Every Day Earth: The ecological flows of Yukihisa Isobe

Installation view of YUKIHISA ISOBE’s Where has the River Gone?, 2000/18, yellow flags and poles on what was the course of the Shinano River in Nakazato, dimensions variable, at Echigo-Tsumari Art Triennale, 2018. Photo by Osamu Nakamura. Courtesy the Echigo-Tsumari Art Triennale Executive Committee.

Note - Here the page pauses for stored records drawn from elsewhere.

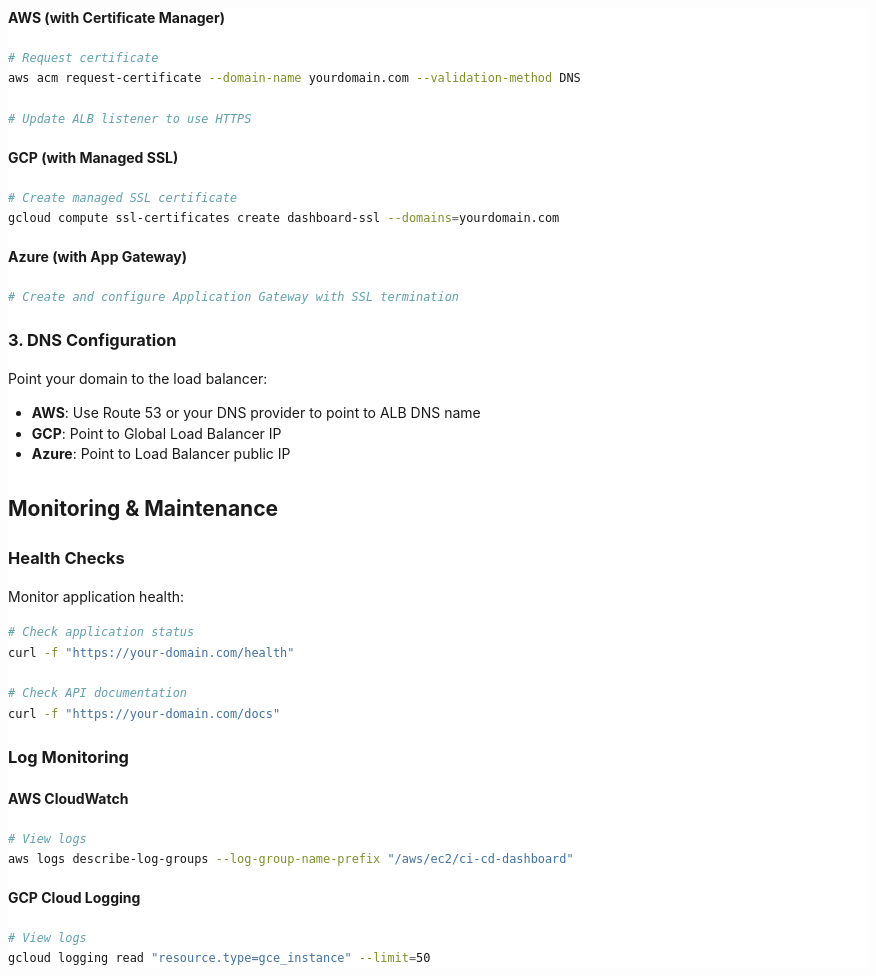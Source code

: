 #### AWS (with Certificate Manager)
```bash
# Request certificate
aws acm request-certificate --domain-name yourdomain.com --validation-method DNS

# Update ALB listener to use HTTPS
```

#### GCP (with Managed SSL)
```bash
# Create managed SSL certificate
gcloud compute ssl-certificates create dashboard-ssl --domains=yourdomain.com
```

#### Azure (with App Gateway)
```bash
# Create and configure Application Gateway with SSL termination
```

### 3. DNS Configuration

Point your domain to the load balancer:

- **AWS**: Use Route 53 or your DNS provider to point to ALB DNS name
- **GCP**: Point to Global Load Balancer IP
- **Azure**: Point to Load Balancer public IP

## Monitoring & Maintenance

### Health Checks

Monitor application health:

```bash
# Check application status
curl -f "https://your-domain.com/health"

# Check API documentation
curl -f "https://your-domain.com/docs"
```

### Log Monitoring

#### AWS CloudWatch
```bash
# View logs
aws logs describe-log-groups --log-group-name-prefix "/aws/ec2/ci-cd-dashboard"
```

#### GCP Cloud Logging
```bash
# View logs
gcloud logging read "resource.type=gce_instance" --limit=50
```
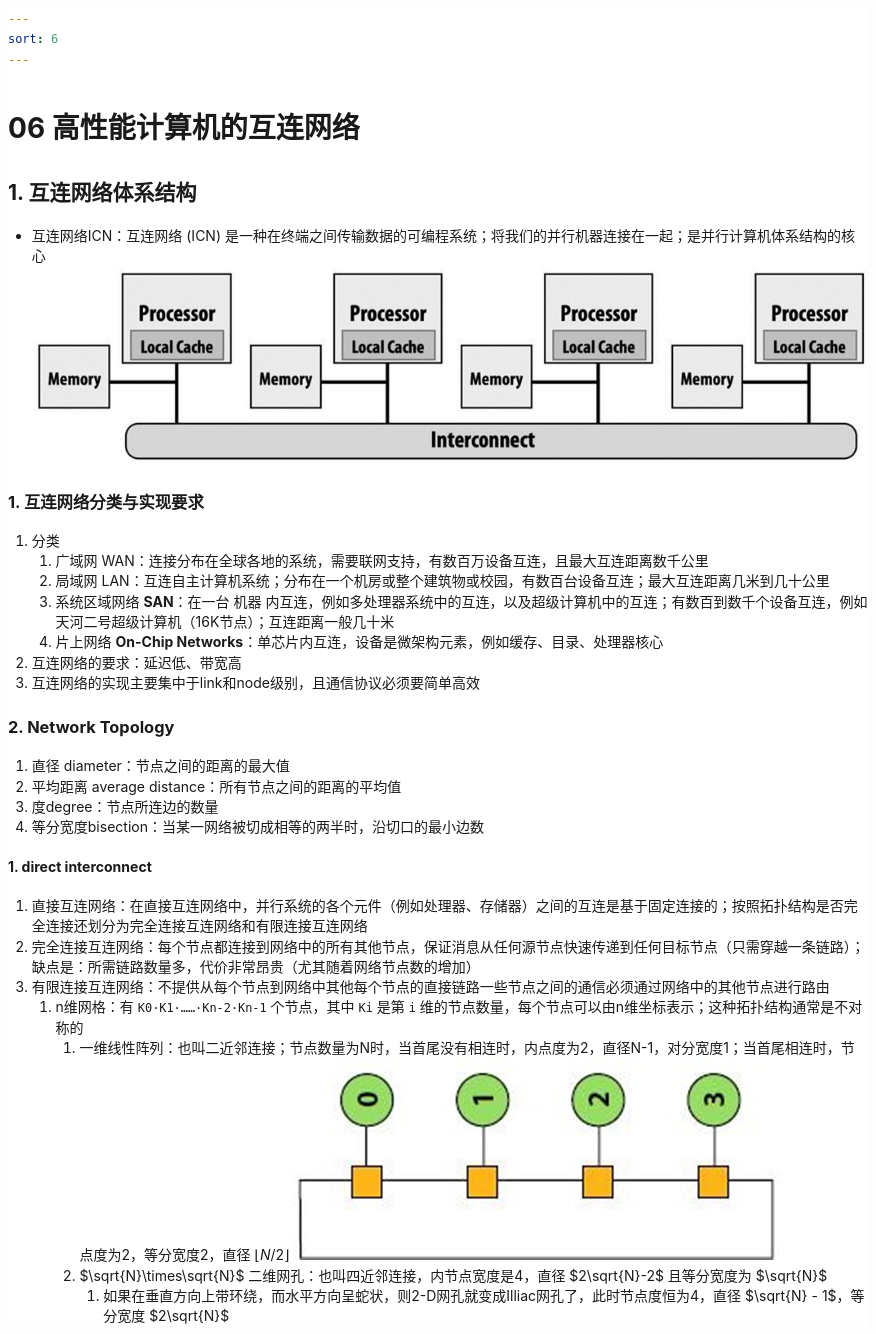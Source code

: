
 ```yaml
---
sort: 6
---
```


# 06 高性能计算机的互连网络
## 1. 互连网络体系结构
- 互连网络ICN：互连网络 (ICN) 是一种在终端之间传输数据的可编程系统；将我们的并行机器连接在一起；是并行计算机体系结构的核心 ![interconnect](gallery/interconnect.png)

### 1. 互连网络分类与实现要求
1. 分类
   1. 广域网 WAN：连接分布在全球各地的系统，需要联网支持，有数百万设备互连，且最大互连距离数千公里
   2. 局域网 LAN：互连自主计算机系统；分布在一个机房或整个建筑物或校园，有数百台设备互连；最大互连距离几米到几十公里
   3. 系统区域网络 **SAN**：在一台 机器 内互连，例如多处理器系统中的互连，以及超级计算机中的互连；有数百到数千个设备互连，例如天河二号超级计算机（16K节点）；互连距离一般几十米
   4. 片上网络 **On-Chip Networks**：单芯片内互连，设备是微架构元素，例如缓存、目录、处理器核心
2. 互连网络的要求：延迟低、带宽高
3. 互连网络的实现主要集中于link和node级别，且通信协议必须要简单高效

### 2. Network Topology
1. 直径 diameter：节点之间的距离的最大值
2. 平均距离 average distance：所有节点之间的距离的平均值
3. 度degree：节点所连边的数量
4. 等分宽度bisection：当某一网络被切成相等的两半时，沿切口的最小边数

#### 1. direct interconnect
1. 直接互连网络：在直接互连网络中，并行系统的各个元件（例如处理器、存储器）之间的互连是基于固定连接的；按照拓扑结构是否完全连接还划分为完全连接互连网络和有限连接互连网络
2. 完全连接互连网络：每个节点都连接到网络中的所有其他节点，保证消息从任何源节点快速传递到任何目标节点（只需穿越一条链路）；缺点是：所需链路数量多，代价非常昂贵（尤其随着网络节点数的增加）
3. 有限连接互连网络：不提供从每个节点到网络中其他每个节点的直接链路一些节点之间的通信必须通过网络中的其他节点进行路由
   1. n维网格：有 `K0·K1·……·Kn-2·Kn-1` 个节点，其中 `Ki` 是第 `i` 维的节点数量，每个节点可以由n维坐标表示；这种拓扑结构通常是不对称的
      1. 一维线性阵列：也叫二近邻连接；节点数量为N时，当首尾没有相连时，内点度为2，直径N-1，对分宽度1；当首尾相连时，节点度为2，等分宽度2，直径 $\lfloor N/2 \rfloor$ ![1Dlinear_array](gallery/1Dlinear_array.png)
      2. $\sqrt{N}\times\sqrt{N}$ 二维网孔：也叫四近邻连接，内节点宽度是4，直径 $2\sqrt{N}-2$ 且等分宽度为 $\sqrt{N}$
         1. 如果在垂直方向上带环绕，而水平方向呈蛇状，则2-D网孔就变成Illiac网孔了，此时节点度恒为4，直径 $\sqrt{N} - 1$，等分宽度 $2\sqrt{N}$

Our blue planet has made more than 18,450 full rotations since the first Earth Day took place on April 22, 1970, in major cities and on university campuses across the United States. Gaylord Nelson, a Democratic senator from Wisconsin, who was inspired by the anti-Vietnam War teach-in protests, had first proposed the idea in September 1969 at a small conference in Seattle in order “to shake up the political establishment” and force environmental issues “onto the national agenda.” From there it blossomed into a student-led nationwide campaign. For the commemoration in New York City, mayor John Lindsay sealed off Fifth Avenue from 59th Street down to 14th Street. Hollywood megastars Paul Newman and Allie McGraw gave speeches in Union Square. More than one million people turned out. A 35-year-old artist from Japan named Yukihisa Isobe designed the poster: two arrows, one blue, one green, orbit clockwise around a pair of semi-circles in green and blue. The tagline reads, “everyday is earthday.”